Your goal: Without the pictures, copy all of the data exactly.

Records for the task:
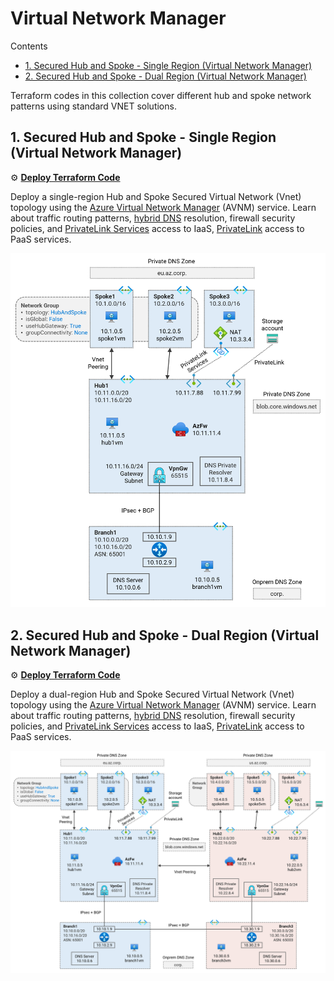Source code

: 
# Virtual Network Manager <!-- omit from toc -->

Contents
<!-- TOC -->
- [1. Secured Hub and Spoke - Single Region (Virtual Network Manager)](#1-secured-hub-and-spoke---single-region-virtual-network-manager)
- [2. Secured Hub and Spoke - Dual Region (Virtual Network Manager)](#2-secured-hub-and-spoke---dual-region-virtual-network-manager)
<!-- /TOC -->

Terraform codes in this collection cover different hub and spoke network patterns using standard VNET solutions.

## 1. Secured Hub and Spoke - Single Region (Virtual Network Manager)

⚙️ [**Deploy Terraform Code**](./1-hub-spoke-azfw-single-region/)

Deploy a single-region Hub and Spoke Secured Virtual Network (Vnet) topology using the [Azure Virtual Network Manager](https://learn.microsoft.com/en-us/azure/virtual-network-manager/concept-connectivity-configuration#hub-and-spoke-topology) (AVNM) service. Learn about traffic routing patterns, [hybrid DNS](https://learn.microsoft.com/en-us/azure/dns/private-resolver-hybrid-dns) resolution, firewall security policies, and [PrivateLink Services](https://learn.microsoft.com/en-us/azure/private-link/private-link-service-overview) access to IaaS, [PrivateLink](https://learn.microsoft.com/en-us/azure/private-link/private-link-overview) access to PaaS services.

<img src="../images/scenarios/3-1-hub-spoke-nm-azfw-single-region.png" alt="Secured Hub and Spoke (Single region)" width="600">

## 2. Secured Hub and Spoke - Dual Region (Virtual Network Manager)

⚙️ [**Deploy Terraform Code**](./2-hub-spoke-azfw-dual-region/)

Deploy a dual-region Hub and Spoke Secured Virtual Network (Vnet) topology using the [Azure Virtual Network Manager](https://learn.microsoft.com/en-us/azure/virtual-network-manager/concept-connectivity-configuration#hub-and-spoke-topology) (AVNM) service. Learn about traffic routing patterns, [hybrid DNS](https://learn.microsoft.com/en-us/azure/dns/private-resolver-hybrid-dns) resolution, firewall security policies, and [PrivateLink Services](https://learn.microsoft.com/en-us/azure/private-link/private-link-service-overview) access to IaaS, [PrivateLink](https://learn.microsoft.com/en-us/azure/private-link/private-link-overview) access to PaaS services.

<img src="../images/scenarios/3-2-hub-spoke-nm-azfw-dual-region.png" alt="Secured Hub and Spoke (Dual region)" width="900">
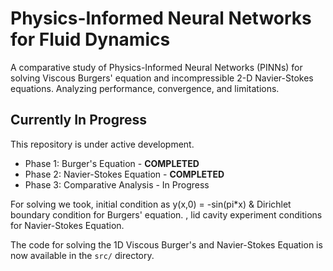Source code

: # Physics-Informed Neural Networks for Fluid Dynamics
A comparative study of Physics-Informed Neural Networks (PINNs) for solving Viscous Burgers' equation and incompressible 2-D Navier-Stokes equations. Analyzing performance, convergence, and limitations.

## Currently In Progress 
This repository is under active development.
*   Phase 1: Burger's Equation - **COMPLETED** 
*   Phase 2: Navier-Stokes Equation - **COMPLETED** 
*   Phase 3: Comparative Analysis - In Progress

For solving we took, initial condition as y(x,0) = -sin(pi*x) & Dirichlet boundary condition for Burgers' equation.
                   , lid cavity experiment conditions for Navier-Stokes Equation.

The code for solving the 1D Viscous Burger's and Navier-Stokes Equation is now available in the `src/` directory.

Response to this task:
Source code

: 
# Virtual Network Manager <!-- omit from toc -->

Contents
<!-- TOC -->
- [1. Secured Hub and Spoke - Single Region (Virtual Network Manager)](#1-secured-hub-and-spoke---single-region-virtual-network-manager)
- [2. Secured Hub and Spoke - Dual Region (Virtual Network Manager)](#2-secured-hub-and-spoke---dual-region-virtual-network-manager)
<!-- /TOC -->

Terraform codes in this collection cover different hub and spoke network patterns using standard VNET solutions.

## 1. Secured Hub and Spoke - Single Region (Virtual Network Manager)

⚙️ [**Deploy Terraform Code**](./1-hub-spoke-azfw-single-region/)

Deploy a single-region Hub and Spoke Secured Virtual Network (Vnet) topology using the [Azure Virtual Network Manager](https://learn.microsoft.com/en-us/azure/virtual-network-manager/concept-connectivity-configuration#hub-and-spoke-topology) (AVNM) service. Learn about traffic routing patterns, [hybrid DNS](https://learn.microsoft.com/en-us/azure/dns/private-resolver-hybrid-dns) resolution, firewall security policies, and [PrivateLink Services](https://learn.microsoft.com/en-us/azure/private-link/private-link-service-overview) access to IaaS, [PrivateLink](https://learn.microsoft.com/en-us/azure/private-link/private-link-overview) access to PaaS services.

<img src="../images/scenarios/3-1-hub-spoke-nm-azfw-single-region.png" alt="Secured Hub and Spoke (Single region)" width="600">

## 2. Secured Hub and Spoke - Dual Region (Virtual Network Manager)

⚙️ [**Deploy Terraform Code**](./2-hub-spoke-azfw-dual-region/)

Deploy a dual-region Hub and Spoke Secured Virtual Network (Vnet) topology using the [Azure Virtual Network Manager](https://learn.microsoft.com/en-us/azure/virtual-network-manager/concept-connectivity-configuration#hub-and-spoke-topology) (AVNM) service. Learn about traffic routing patterns, [hybrid DNS](https://learn.microsoft.com/en-us/azure/dns/private-resolver-hybrid-dns) resolution, firewall security policies, and [PrivateLink Services](https://learn.microsoft.com/en-us/azure/private-link/private-link-service-overview) access to IaaS, [PrivateLink](https://learn.microsoft.com/en-us/azure/private-link/private-link-overview) access to PaaS services.

<img src="../images/scenarios/3-2-hub-spoke-nm-azfw-dual-region.png" alt="Secured Hub and Spoke (Dual region)" width="900">
Source code

: # Physics-Informed Neural Networks for Fluid Dynamics
A comparative study of Physics-Informed Neural Networks (PINNs) for solving Viscous Burgers' equation and incompressible 2-D Navier-Stokes equations. Analyzing performance, convergence, and limitations.

## Currently In Progress 
This repository is under active development.
*   Phase 1: Burger's Equation - **COMPLETED** 
*   Phase 2: Navier-Stokes Equation - **COMPLETED** 
*   Phase 3: Comparative Analysis - In Progress

For solving we took, initial condition as y(x,0) = -sin(pi*x) & Dirichlet boundary condition for Burgers' equation.
                   , lid cavity experiment conditions for Navier-Stokes Equation.

The code for solving the 1D Viscous Burger's and Navier-Stokes Equation is now available in the `src/` directory.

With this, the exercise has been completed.